---- Data to use

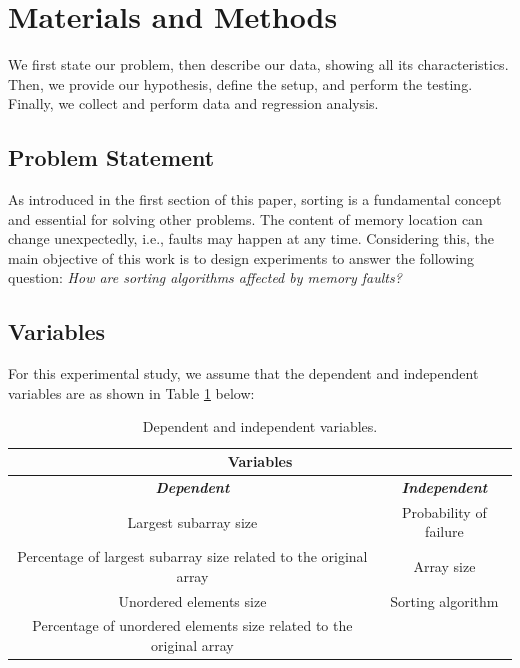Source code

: \section{Materials and Methods}

We first state our problem, then describe our data, showing all its characteristics. Then, we provide our hypothesis, define the setup, and perform the testing. Finally, we collect and perform data and regression analysis.

\subsection{Problem Statement}

As introduced in the first section of this paper, sorting is a fundamental concept and essential for solving other problems. The content of memory location can change unexpectedly, i.e., faults may happen at any time. Considering this, the main objective of this work is to design experiments to answer the following question: \textit{How are sorting algorithms affected by memory faults?}

\subsection{Variables}

For this experimental study, we assume that the dependent and independent variables are as shown in Table \ref{table-variables} below:

\begin{table}[H]
    \caption{Dependent and independent variables.}
    \begin{center}
    \begin{tabular}{|c|c|}
    \hline
    \multicolumn{2}{|c|}{\textbf{Variables}}\\
    \hline
    \textbf{\textit{Dependent}} & \textbf{\textit{Independent}} \\
    \hline
    Largest subarray size & Probability of failure \\
    Percentage of largest subarray size related to the original array & Array size \\
    Unordered elements size & Sorting algorithm \\
    Percentage of unordered elements size related to the original array & \\
    \hline
    \end{tabular}
    \label{table-variables}
    \end{center}
\end{table}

--------

§ What you will do: From the line containing "Percentage of unordered" to the final line above, output everything. Change nothing and add nothing.

§ Answer:
    Percentage of unordered elements size related to the original array & \\
    \hline
    \end{tabular}
    \label{table-variables}
    \end{center}
\end{table}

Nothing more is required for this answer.